Fábio Góis: E o tamanho da máquina [pública]? O senhor falou em 14 ministérios e a união entre Câmara e Senado [para reduzir custos]...

Eduardo Jorge: Ele [Sylvio Costa] falou o que é que eu achava mais importante [risos]. Eu acho mais importante não deixar o povo pobre morrer em área de risco. Claro, isso aí [enxugar a máquina] já é a reforma que a gente quer fazer, porque é uma visão bastante severa, por um lado, do PV, mas de bastante fé na democracia. A gente quer fortalecer a democracia representativa e a gente quer inverter esta macrocefalia de Brasília, que é cada vez mais centralizadora, e colocar cada vez mais os recursos e as políticas públicas sob controle das prefeituras, porque assim é que é nos países com democracia mais consolidada: a maioria das políticas públicas e a maioria dos recursos são administradas pelos governos locais, que estão perto do povo. Eu, se eu quero recamar do secretário de Saúde lá em Araripina, ou em Ouricuri, eu vou lá e reclamo. Se ele não me atender, vou ao prefeito. Agora, se eu for reclamar lá em Recife, do governador, ou pior ainda, aqui [em Brasília], da presidenta, em Brasília... Não. A política pública tem que, cada vez mais, ser feita nos municípios, próximo do povo, para inclusive dar margem a observar a diversidade, a diferença que existe das condições do Acre e do Rio Grande do Sul. Somos um país continental. Então, nós vamos, sim, cortar aqui em Brasília, enxugar os gastos aqui em Brasília, mas não é nada de Estado mínimo. É para aumentar o tamanho do Estado lá onde ele deve ser grande, nos municípios.

Sylvio Costa: Mas o objetivo são 14 ministérios?

Eduardo Jorge: Entre outras coisas.

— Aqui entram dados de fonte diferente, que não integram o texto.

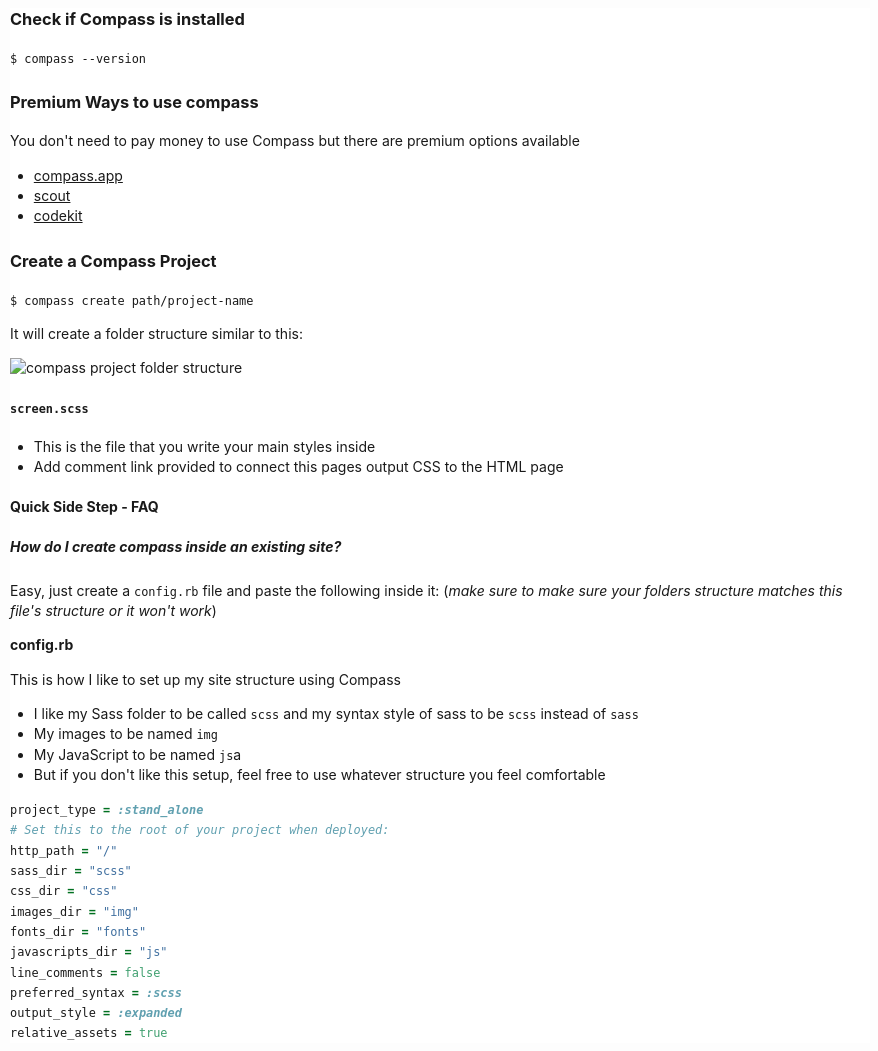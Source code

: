 ### Check if Compass is installed

```
$ compass --version
```

### Premium Ways to use compass
You don't need to pay money to use Compass but there are premium options available

* [compass.app](http://compass.kkbox.com/) 
* [scout](https://mhs.github.io/scout-app/)
* [codekit](https://incident57.com/codekit/)

### Create a Compass Project

```
$ compass create path/project-name
```

It will create a folder structure similar to this:

![compass project folder structure](https://i.imgur.com/PQU037H.png)

#### `screen.scss`
* This is the file that you write your main styles inside
* Add comment link provided to connect this pages output CSS to the HTML page

#### Quick Side Step - FAQ

##### How do I create compass inside an existing site? 
Easy, just create a `config.rb` file and paste the following inside it: 
(_make sure to make sure your folders structure matches this file's structure or it won't work_)

**config.rb**

This is how I like to set up my site structure using Compass
* I like my Sass folder to be called `scss` and my syntax style of sass to be `scss` instead of `sass`
* My images to be named `img`
* My JavaScript to be named `js`a
* But if you don't like this setup, feel free to use whatever structure you feel comfortable 

```ruby
project_type = :stand_alone
# Set this to the root of your project when deployed:
http_path = "/"
sass_dir = "scss"
css_dir = "css"
images_dir = "img"
fonts_dir = "fonts"
javascripts_dir = "js"
line_comments = false
preferred_syntax = :scss
output_style = :expanded
relative_assets = true
```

Esses cortes, vários eu estou defendendo aqui em Brasília – e não é nada contra Brasília. Estou falando de Esplanada dos Ministérios. Não estou falando de Ceilândia, de Taguatinga nem do Plano Piloto. Estou falando da Esplanada. Nós temos que diminuir, sim, os recursos que estão imobilizados aqui em Brasília para poder termos mais recursos para saúde e para educação lá nos municípios, na defesa do meio ambiente...

Fábio Góis: Há quem fale em nove ministérios...

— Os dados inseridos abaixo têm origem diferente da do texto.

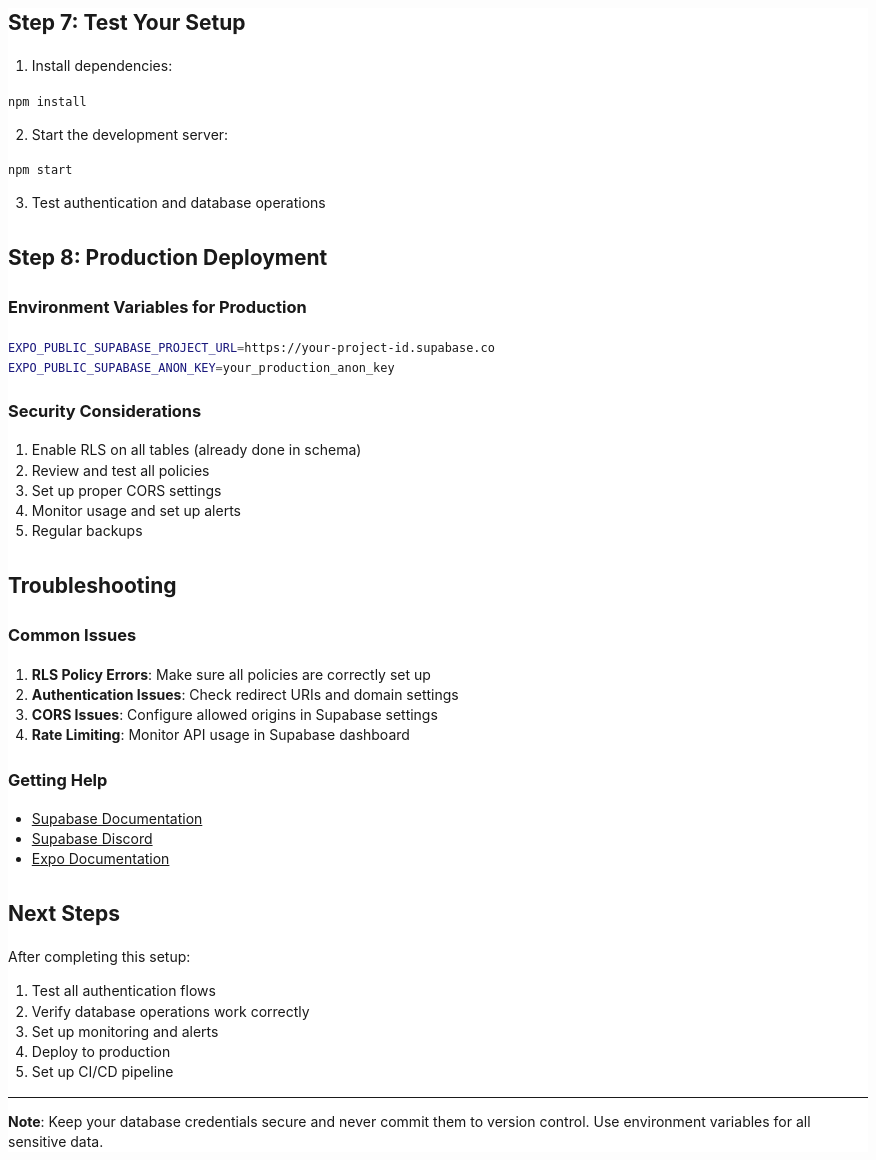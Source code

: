 ## Step 7: Test Your Setup

1. Install dependencies:

```bash
npm install
```

2. Start the development server:

```bash
npm start
```

3. Test authentication and database operations

## Step 8: Production Deployment

### Environment Variables for Production

```bash
EXPO_PUBLIC_SUPABASE_PROJECT_URL=https://your-project-id.supabase.co
EXPO_PUBLIC_SUPABASE_ANON_KEY=your_production_anon_key
```

### Security Considerations

1. Enable RLS on all tables (already done in schema)
2. Review and test all policies
3. Set up proper CORS settings
4. Monitor usage and set up alerts
5. Regular backups

## Troubleshooting

### Common Issues

1. **RLS Policy Errors**: Make sure all policies are correctly set up
2. **Authentication Issues**: Check redirect URIs and domain settings
3. **CORS Issues**: Configure allowed origins in Supabase settings
4. **Rate Limiting**: Monitor API usage in Supabase dashboard

### Getting Help

- [Supabase Documentation](https://supabase.com/docs)
- [Supabase Discord](https://discord.supabase.com)
- [Expo Documentation](https://docs.expo.dev)

## Next Steps

After completing this setup:

1. Test all authentication flows
2. Verify database operations work correctly
3. Set up monitoring and alerts
4. Deploy to production
5. Set up CI/CD pipeline

---

**Note**: Keep your database credentials secure and never commit them to version control. Use environment variables for all sensitive data.
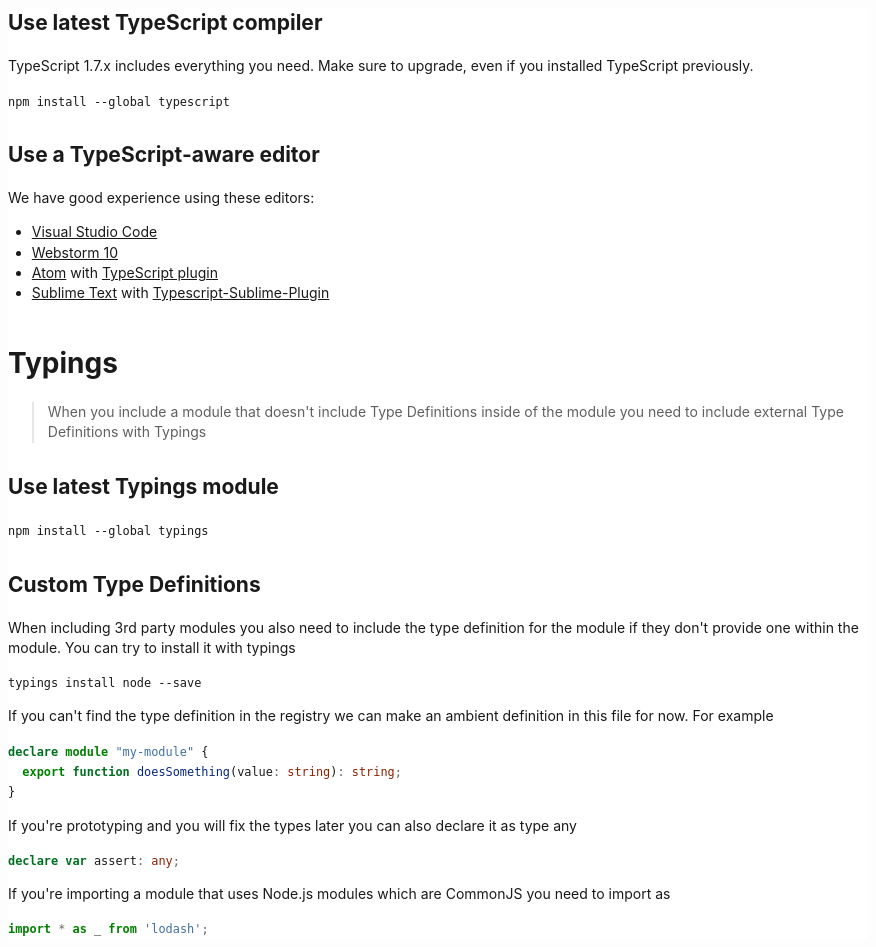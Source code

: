 ## Use latest TypeScript compiler
TypeScript 1.7.x includes everything you need. Make sure to upgrade, even if you installed TypeScript previously.

```
npm install --global typescript
```

## Use a TypeScript-aware editor
We have good experience using these editors:

* [Visual Studio Code](https://code.visualstudio.com/)
* [Webstorm 10](https://www.jetbrains.com/webstorm/download/)
* [Atom](https://atom.io/) with [TypeScript plugin](https://atom.io/packages/atom-typescript)
* [Sublime Text](http://www.sublimetext.com/3) with [Typescript-Sublime-Plugin](https://github.com/Microsoft/Typescript-Sublime-plugin#installation)

# Typings
> When you include a module that doesn't include Type Definitions inside of the module you need to include external Type Definitions with Typings

## Use latest Typings module
```
npm install --global typings
```

## Custom Type Definitions
When including 3rd party modules you also need to include the type definition for the module
if they don't provide one within the module. You can try to install it with typings

```
typings install node --save
```

If you can't find the type definition in the registry we can make an ambient definition in
this file for now. For example

```typescript
declare module "my-module" {
  export function doesSomething(value: string): string;
}
```


If you're prototyping and you will fix the types later you can also declare it as type any

```typescript
declare var assert: any;
```

If you're importing a module that uses Node.js modules which are CommonJS you need to import as

```typescript
import * as _ from 'lodash';
```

Eduardo Jorge: Então, uma das coisas que a gente está propondo, uma das, é essa: dos 23 ministérios e mais secretarias com status ministerial, que dá um total de 39, a gente aqui [na cartilha de campanha] colocou – e foi o primeiro [partido] que colocou, o nome [das pastas], inclusive, porque a gente estudou, para não prejudicar os programas que estão em andamento, ninguém quer prejudicar nenhum programa, de uma forma racional – em 14 ministérios. Vão ser ministérios mais fortes, os gastos vão ser mais racionalizados. Você vai economizar cada dinheirinho, cada moeda, a gente pode economizar com isso, para aumentar o gasto com educação e saúde. Então, nós estamos propondo14. A gente acha que 14, em vez de 39, dão conta, sim [da condução do país]. Não prejudica – pelo contrário, melhora o desempenho das políticas públicas, e vamos ter ministérios mais fortes. E, para não ser corporativista, inclusive, eu estou colocando – eu que sou da Saúde – o Ministério da Seguridade Social, juntando a Saúde com a Previdência. Que é uma coisa, inclusive, que a gente tinha previsto na Constituição, e que não se configurou.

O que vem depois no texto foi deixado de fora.